## What you have to do
Could you say how many lines in the records include "gesellschaftlicher"? Please give the number by itself.

Study material START

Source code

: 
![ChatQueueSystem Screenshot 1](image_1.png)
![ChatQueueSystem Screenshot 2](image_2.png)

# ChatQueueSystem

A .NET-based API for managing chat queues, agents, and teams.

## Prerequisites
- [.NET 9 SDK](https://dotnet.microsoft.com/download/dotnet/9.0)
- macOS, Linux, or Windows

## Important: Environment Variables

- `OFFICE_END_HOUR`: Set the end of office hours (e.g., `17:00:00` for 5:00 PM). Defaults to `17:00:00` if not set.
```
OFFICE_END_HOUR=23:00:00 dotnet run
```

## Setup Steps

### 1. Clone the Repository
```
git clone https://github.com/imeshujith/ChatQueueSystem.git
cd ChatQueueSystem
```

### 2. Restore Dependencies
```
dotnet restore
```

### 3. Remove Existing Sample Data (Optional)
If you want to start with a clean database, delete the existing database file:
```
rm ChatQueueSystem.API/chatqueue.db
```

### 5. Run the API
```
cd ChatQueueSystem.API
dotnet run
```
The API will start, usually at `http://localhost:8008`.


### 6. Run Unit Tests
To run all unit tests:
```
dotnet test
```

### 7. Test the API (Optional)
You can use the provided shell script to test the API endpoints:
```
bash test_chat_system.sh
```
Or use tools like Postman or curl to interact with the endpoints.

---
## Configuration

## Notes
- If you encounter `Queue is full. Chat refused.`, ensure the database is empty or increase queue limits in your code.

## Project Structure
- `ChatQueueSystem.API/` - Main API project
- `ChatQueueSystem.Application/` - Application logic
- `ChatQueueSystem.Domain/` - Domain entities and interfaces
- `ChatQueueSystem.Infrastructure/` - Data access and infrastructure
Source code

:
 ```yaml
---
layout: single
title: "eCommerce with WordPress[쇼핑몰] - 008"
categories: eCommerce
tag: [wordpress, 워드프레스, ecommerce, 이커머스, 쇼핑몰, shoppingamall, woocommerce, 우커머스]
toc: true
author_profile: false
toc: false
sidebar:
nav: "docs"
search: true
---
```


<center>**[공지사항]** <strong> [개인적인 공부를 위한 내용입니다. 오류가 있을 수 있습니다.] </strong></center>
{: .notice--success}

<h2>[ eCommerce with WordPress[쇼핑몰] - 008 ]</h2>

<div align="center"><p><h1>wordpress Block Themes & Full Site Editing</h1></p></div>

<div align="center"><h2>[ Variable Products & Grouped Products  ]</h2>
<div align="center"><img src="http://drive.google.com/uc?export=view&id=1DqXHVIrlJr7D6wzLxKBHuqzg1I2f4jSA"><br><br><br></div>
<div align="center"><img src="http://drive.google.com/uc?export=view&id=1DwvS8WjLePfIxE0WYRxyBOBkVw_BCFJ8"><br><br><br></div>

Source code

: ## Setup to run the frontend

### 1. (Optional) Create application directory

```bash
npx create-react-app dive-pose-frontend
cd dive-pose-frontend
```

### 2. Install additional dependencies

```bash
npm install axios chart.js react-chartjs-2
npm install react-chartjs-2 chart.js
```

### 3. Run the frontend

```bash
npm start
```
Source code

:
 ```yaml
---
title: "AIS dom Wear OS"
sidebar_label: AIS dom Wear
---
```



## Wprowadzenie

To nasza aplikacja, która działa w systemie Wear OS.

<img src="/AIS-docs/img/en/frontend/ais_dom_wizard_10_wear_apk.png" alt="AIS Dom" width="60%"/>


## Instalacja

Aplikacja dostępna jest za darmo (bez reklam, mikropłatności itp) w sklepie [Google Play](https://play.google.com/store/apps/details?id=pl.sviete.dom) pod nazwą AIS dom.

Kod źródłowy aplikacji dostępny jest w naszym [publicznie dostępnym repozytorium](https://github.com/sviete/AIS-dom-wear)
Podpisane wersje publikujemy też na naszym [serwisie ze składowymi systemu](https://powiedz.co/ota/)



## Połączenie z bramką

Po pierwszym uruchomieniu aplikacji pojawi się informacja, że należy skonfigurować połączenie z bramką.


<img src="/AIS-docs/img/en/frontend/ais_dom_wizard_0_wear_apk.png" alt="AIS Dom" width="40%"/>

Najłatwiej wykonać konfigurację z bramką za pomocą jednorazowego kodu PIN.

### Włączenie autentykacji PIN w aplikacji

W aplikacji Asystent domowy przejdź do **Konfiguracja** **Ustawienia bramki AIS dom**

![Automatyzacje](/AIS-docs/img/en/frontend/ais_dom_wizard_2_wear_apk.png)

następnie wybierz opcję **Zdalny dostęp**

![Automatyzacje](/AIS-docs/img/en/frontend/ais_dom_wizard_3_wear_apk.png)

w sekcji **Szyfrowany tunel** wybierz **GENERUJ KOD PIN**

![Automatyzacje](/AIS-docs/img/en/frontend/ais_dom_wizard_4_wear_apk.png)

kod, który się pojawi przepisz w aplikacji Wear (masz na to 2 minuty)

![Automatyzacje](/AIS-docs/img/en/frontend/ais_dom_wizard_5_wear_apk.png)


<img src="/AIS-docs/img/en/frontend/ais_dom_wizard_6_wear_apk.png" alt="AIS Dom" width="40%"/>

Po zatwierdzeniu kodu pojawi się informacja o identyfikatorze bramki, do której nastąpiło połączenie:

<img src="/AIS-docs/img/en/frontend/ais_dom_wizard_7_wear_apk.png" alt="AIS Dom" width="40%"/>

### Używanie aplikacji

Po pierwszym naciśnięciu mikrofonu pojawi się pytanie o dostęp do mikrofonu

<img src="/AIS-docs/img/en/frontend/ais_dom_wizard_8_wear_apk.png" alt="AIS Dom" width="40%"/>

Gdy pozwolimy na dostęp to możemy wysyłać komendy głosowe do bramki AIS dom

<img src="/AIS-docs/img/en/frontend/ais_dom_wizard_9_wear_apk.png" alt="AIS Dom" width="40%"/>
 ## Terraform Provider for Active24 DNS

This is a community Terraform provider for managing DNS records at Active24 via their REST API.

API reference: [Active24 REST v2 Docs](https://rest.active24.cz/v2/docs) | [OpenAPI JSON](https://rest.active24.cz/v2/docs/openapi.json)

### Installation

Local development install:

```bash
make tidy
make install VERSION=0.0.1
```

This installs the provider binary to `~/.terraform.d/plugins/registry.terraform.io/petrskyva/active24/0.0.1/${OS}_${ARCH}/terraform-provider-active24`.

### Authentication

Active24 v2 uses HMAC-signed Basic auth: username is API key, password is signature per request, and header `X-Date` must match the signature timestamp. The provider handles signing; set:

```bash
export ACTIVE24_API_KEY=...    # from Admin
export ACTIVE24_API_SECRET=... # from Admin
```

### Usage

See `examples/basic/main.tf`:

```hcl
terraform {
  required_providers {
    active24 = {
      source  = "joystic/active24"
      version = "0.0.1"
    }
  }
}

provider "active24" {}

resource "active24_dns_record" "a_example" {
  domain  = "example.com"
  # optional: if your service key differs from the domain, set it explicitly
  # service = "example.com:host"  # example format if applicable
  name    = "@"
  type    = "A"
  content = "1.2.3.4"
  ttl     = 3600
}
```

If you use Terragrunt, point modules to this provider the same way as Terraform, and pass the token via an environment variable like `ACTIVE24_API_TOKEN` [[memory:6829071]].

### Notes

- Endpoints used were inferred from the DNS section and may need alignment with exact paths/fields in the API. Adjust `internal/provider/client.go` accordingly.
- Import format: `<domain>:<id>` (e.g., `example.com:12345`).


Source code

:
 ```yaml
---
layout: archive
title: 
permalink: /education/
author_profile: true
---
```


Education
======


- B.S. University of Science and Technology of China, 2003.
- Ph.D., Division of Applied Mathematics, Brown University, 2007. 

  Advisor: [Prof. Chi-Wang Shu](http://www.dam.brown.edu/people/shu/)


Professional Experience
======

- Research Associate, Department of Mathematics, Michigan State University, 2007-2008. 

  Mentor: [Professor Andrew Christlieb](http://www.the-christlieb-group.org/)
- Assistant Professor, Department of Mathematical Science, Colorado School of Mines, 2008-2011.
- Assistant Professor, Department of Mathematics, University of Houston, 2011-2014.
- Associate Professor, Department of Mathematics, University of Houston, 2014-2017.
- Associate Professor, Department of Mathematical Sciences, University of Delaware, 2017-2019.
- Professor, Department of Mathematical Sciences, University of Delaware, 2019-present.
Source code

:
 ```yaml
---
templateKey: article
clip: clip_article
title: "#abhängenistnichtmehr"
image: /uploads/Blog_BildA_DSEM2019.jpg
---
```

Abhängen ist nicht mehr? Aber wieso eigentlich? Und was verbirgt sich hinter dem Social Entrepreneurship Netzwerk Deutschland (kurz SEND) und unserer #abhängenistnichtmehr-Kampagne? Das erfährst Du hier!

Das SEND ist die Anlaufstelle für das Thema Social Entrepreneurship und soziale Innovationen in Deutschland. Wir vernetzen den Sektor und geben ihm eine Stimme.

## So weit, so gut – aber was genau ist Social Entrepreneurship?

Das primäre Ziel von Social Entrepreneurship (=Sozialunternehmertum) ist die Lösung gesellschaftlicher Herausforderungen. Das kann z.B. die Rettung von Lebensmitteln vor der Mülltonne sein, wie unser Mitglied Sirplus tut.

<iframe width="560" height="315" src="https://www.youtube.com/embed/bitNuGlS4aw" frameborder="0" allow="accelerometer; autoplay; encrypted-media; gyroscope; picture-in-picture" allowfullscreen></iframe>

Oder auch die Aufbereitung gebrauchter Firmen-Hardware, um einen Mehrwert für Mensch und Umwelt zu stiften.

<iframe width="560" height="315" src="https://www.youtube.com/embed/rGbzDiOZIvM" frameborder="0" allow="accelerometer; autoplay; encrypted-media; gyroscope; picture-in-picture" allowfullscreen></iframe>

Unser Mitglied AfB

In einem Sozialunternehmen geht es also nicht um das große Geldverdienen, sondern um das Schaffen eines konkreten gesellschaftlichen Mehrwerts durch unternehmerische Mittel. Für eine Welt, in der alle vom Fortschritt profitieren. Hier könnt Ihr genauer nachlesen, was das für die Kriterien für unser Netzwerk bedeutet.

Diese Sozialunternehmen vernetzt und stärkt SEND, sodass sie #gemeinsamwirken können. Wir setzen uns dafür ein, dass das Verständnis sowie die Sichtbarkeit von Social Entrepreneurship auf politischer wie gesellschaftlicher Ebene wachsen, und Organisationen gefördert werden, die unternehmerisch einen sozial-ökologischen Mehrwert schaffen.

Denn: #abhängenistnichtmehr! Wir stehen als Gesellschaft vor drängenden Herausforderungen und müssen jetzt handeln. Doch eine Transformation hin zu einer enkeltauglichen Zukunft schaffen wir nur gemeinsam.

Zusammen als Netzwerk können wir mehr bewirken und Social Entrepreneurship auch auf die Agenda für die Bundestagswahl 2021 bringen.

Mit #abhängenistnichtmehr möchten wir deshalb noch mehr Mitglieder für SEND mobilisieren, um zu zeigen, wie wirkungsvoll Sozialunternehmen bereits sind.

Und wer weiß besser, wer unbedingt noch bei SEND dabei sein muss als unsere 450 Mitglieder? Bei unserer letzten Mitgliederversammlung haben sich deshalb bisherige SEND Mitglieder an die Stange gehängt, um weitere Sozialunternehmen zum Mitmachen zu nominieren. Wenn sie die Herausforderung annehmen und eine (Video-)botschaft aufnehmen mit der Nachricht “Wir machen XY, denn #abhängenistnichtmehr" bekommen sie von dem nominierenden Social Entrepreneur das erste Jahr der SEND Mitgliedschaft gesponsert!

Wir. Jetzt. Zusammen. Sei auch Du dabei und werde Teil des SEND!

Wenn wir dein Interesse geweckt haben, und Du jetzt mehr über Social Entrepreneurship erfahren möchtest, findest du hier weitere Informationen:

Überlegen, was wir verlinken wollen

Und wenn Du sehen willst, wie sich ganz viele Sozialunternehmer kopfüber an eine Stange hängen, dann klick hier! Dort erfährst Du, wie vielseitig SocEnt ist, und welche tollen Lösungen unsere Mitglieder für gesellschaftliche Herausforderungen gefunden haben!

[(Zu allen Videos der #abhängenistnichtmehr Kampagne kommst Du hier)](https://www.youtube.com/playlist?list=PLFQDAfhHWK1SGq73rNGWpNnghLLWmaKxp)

Study material END

## Finished task
2